◆ What you need to do ◆
Check every line of the data below for the string "enumerate", and copy the ones that hold it.

◆ Data entries ◆
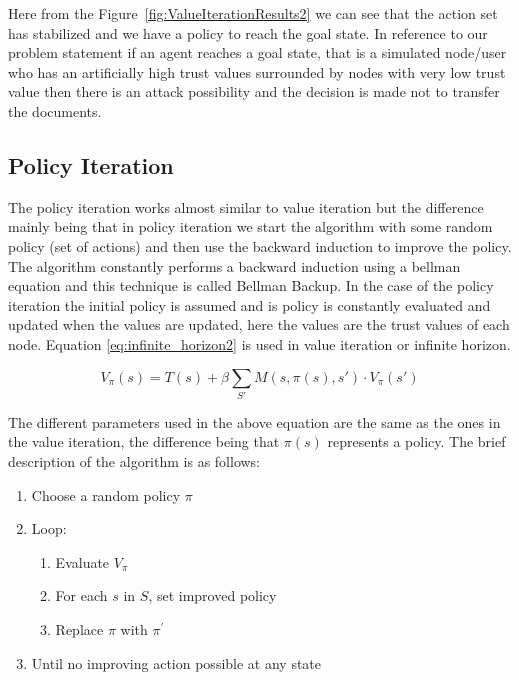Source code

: Here from the Figure~\ref{fig:ValueIterationResults2} we can see that the action set has stabilized and we
have a policy to reach the goal state. In reference to our problem statement if
an agent reaches a goal state, that is a simulated node/user who has an
artificially high trust values surrounded by nodes with very low trust value
then there is an attack possibility and the decision is made not to transfer the
documents.

\subsection{Policy Iteration}

The policy iteration works almost similar to value iteration but the difference
mainly being that in policy iteration we start the algorithm with some random
policy (set of actions) and then use the backward induction to improve the
policy. The algorithm constantly performs a backward induction using a bellman
equation \autocite{Wikipedia2013} and this technique is called Bellman Backup. In the case of the
policy iteration the initial policy is assumed and is policy is constantly
evaluated and updated when the values are updated, here the values are the trust values of each node.  Equation \ref{eq:infinite_horizon2} is used in value iteration
or infinite horizon.

\begin{equation} 
    \label{eq:infinite_horizon2}
    V_\pi(s) = T(s) + \beta \sum_{S'} M(s,\pi(s),s') \cdot V_\pi(s')
\end{equation}


The different parameters used in the above equation are the same as the ones in
the value iteration, the difference being that $\pi(s)$ represents a policy. The brief
description of the algorithm is as follows:
\begin{enumerate}
    \item Choose a random policy $\pi$
    \item Loop: 
        \begin{enumerate}
            \item Evaluate $V_\pi$ 
            \item For each $s$ in $S$, set improved policy
            \item Replace $\pi$ with $\pi^\prime$ 
        \end{enumerate}
        \item Until no improving action possible at any state
\end{enumerate}

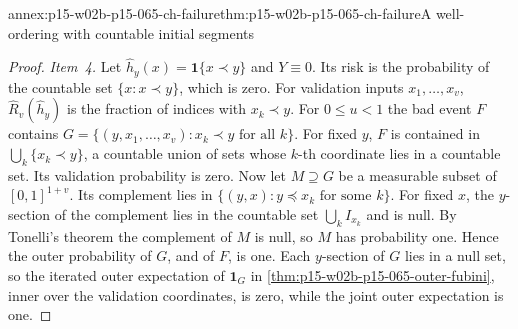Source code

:\begin{annexitem}{annex:p15-w02b-p15-065-ch-failure}{thm:p15-w02b-p15-065-ch-failure}{A well-ordering with countable initial segments}
\begin{proof}
\emph{Item~4.} Let \(\widehat h_y(x)=\mathbf1\{x\prec y\}\) and
\(Y\equiv0\). Its risk is the probability of the countable set
\(\{x:x\prec y\}\), which is zero. For validation inputs
\(x_1,\ldots,x_v\), \(\widehat R_v(\widehat h_y)\) is the fraction of
indices with \(x_k\prec y\). For \(0\leq u<1\) the bad event \(F\) contains
\(G=\{(y,x_1,\ldots,x_v):x_k\prec y\text{ for all }k\}\). For fixed \(y\),
\(F\) is contained in \(\bigcup_k\{x_k\prec y\}\), a countable union of sets
whose \(k\)-th coordinate lies in a countable set. Its validation
probability is zero. Now let \(M\supseteq G\) be a measurable subset of
\([0,1]^{1+v}\). Its complement lies in
\(\{(y,x):y\preceq x_k\text{ for some }k\}\). For fixed \(x\), the
\(y\)-section of the complement lies in the countable set
\(\bigcup_kI_{x_k}\) and is null. By Tonelli's theorem the complement of
\(M\) is null, so \(M\) has probability one. Hence the outer probability of
\(G\), and of \(F\), is one. Each \(y\)-section of \(G\) lies in a null set,
so the iterated outer expectation of \(\mathbf1_G\) in
\cref{thm:p15-w02b-p15-065-outer-fubini}, inner over the validation
coordinates, is zero, while the joint outer expectation is one.
\end{proof}
\end{annexitem}

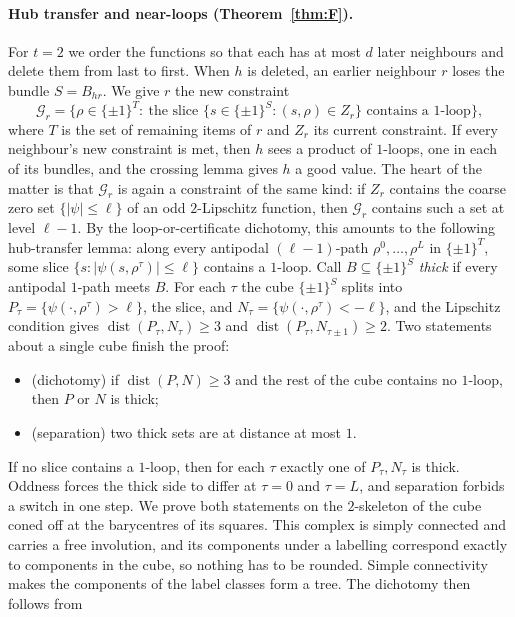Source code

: \documentclass[11pt,letterpaper]{article}
\theoremstyle{definition}
\newcommand{\cG}{\mathcal{G}}
\newcommand{\cube}[1]{\{\pm1\}^{#1}}
\DeclareMathOperator{\dist}{dist}
\begin{document}
\paragraph{Hub transfer and near-loops (Theorem~\ref{thm:F}).}
For $t=2$ we order the functions so that each has at most $d$ later neighbours and delete them
from last to first. When $h$ is deleted, an earlier neighbour $r$ loses the bundle $S=B_{hr}$. We
give $r$ the new constraint
\[
  \cG_r=\bigl\{\rho\in\cube T:\ \text{the slice }\{s\in\cube S:(s,\rho)\in Z_r\}\text{ contains a $1$-loop}\bigr\},
\]
where $T$ is the set of remaining items of $r$ and $Z_r$ its current constraint. If every
neighbour's new constraint is met, then $h$ sees a product of $1$-loops, one in each of its
bundles, and the crossing lemma gives $h$ a good value. The heart of the matter is that $\cG_r$ is
again a constraint of the same kind: if $Z_r$ contains the coarse zero set $\{|\psi|\le\ell\}$ of
an odd $2$-Lipschitz function, then $\cG_r$ contains such a set at level $\ell-1$. By the
loop-or-certificate dichotomy, this amounts to the following hub-transfer lemma: along every
antipodal $(\ell-1)$-path $\rho^0,\dots,\rho^L$ in $\cube T$, some slice
$\{s:|\psi(s,\rho^\tau)|\le\ell\}$ contains a $1$-loop. Call $B\subseteq\cube S$ \emph{thick} if every
antipodal $1$-path meets $B$. For each $\tau$ the cube $\cube S$ splits into
$P_\tau=\{\psi(\cdot,\rho^\tau)>\ell\}$, the slice, and $N_\tau=\{\psi(\cdot,\rho^\tau)<-\ell\}$, and
the Lipschitz condition gives $\dist(P_\tau,N_\tau)\ge3$ and $\dist(P_\tau,N_{\tau\pm1})\ge2$. Two
statements about a single cube finish the proof:
\begin{itemize}[leftmargin=*,itemsep=1pt]
\item (dichotomy) if $\dist(P,N)\ge3$ and the rest of the cube contains no $1$-loop, then $P$ or $N$
is thick;
\item (separation) two thick sets are at distance at most $1$.
\end{itemize}
If no slice contains a $1$-loop, then for each $\tau$ exactly one of $P_\tau,N_\tau$ is thick.
Oddness forces the thick side to differ at $\tau=0$ and $\tau=L$, and separation forbids a switch in
one step. We prove both statements on the $2$-skeleton of the cube coned off at the barycentres of
its squares. This complex is simply connected and carries a free involution, and its components
under a labelling correspond exactly to components in the cube, so nothing has to be rounded. Simple
connectivity makes the components of the label classes form a tree. The dichotomy then follows from
\end{document}
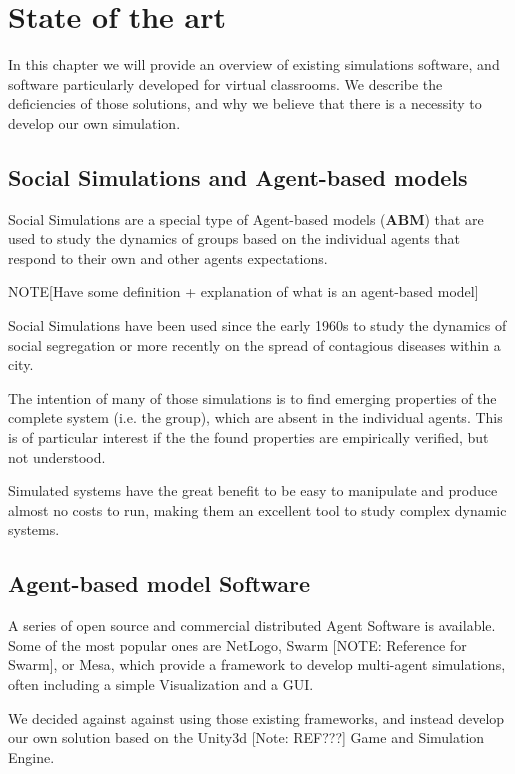 \label{StateOfTheArt}
\chapter{State of the art}
In this chapter we will provide an overview of existing simulations software, and
software particularly developed for virtual classrooms. We describe the deficiencies
of those solutions, and why we believe that there is a necessity to develop our
own simulation.

\section{Social Simulations and Agent-based models}
Social Simulations are a special type of Agent-based models (\textbf{ABM}) that are used to study
the dynamics of groups based on the individual agents that respond to their own
and other agents expectations\cite{Helbing2012}.

NOTE[Have some definition + explanation of what is an agent-based model]

\bb

Social Simulations have been used since the early 1960s to study the dynamics of
social segregation\cite{Schelling1971} or more recently on the spread of
contagious diseases\cite{Perez2009} within a city.

The intention of many of those simulations is to find emerging properties of
the complete system (i.e. the group), which are absent in the individual agents\cite{Jackson2017}.
This is of particular interest if the the found properties are empirically verified,
but not understood. 

Simulated systems have the great benefit to be easy to manipulate and produce almost
no costs to run, making them an excellent tool to study complex dynamic systems.

\section{Agent-based model Software}
A series of open source and commercial distributed Agent Software\cite{Kravi2015}
is available. Some of the most popular ones are NetLogo\cite{Tissue2004},
Swarm [NOTE: Reference for Swarm], or Mesa\cite{Masad2015}, which provide a framework
to develop multi-agent simulations, often including a simple Visualization and
a GUI.

\bb

We decided against against using those existing frameworks, and instead develop
our own solution based on the Unity3d [Note: REF???] Game and Simulation
Engine.

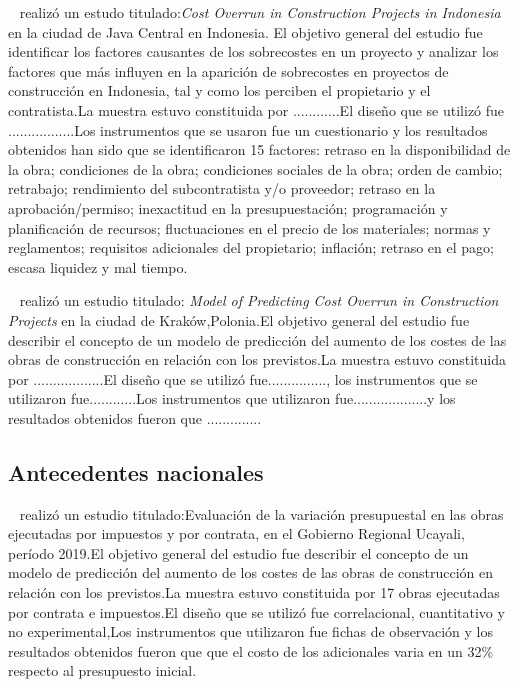 ~\cite{Susanti2020} realizó un estudo titulado:\textit{Cost Overrun in Construction Projects in Indonesia} en la ciudad de Java Central en Indonesia.
El objetivo general del estudio fue identificar los factores causantes de los sobrecostes en un proyecto y analizar los factores que más influyen en la aparición de sobrecostes en proyectos de construcción en Indonesia, tal y como los perciben el propietario y el contratista.La muestra estuvo constituida por ............El diseño que se utilizó fue .................Los instrumentos que se usaron fue un cuestionario y los resultados obtenidos han sido que se identificaron 15 factores: retraso en la disponibilidad de la obra; condiciones de la obra; condiciones sociales de la obra; orden de cambio; retrabajo; rendimiento del subcontratista y/o proveedor; retraso en la aprobación/permiso; inexactitud en la presupuestación; programación y planificación de recursos; fluctuaciones en el precio de los materiales; normas y reglamentos; requisitos adicionales del propietario; inflación; retraso en el pago; escasa liquidez y mal tiempo. 

~\cite{Plebankiewicz2018} realizó un estudio titulado: \textit{Model of Predicting Cost Overrun in Construction Projects} en la ciudad de Kraków,Polonia.El objetivo general del estudio fue describir el concepto de un modelo de predicción del aumento de los costes de las obras de construcción en relación con los previstos.La muestra estuvo constituida por ..................El diseño que se utilizó fue..............., los instrumentos que se utilizaron fue............Los instrumentos que utilizaron fue...................y los resultados obtenidos fueron que ..............

\subsection{Antecedentes nacionales}

~\cite{FloresBedon2022} realizó un estudio titulado:Evaluación de la variación presupuestal en las obras ejecutadas por impuestos y por contrata, en el Gobierno Regional Ucayali, período 2019.El objetivo general del estudio fue describir el concepto de un modelo de predicción del aumento de los costes de las obras de construcción en relación con los previstos.La muestra estuvo constituida por 17 obras ejecutadas por contrata e impuestos.El diseño que se utilizó fue correlacional, cuantitativo y no experimental,Los instrumentos que utilizaron fue fichas de observación y los resultados obtenidos fueron que que el costo de los adicionales varia en un 32\% respecto al presupuesto inicial.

◆ Finished exercise ◆
\begin{enumerate}
        \begin{enumerate}
        \end{enumerate}
\end{enumerate}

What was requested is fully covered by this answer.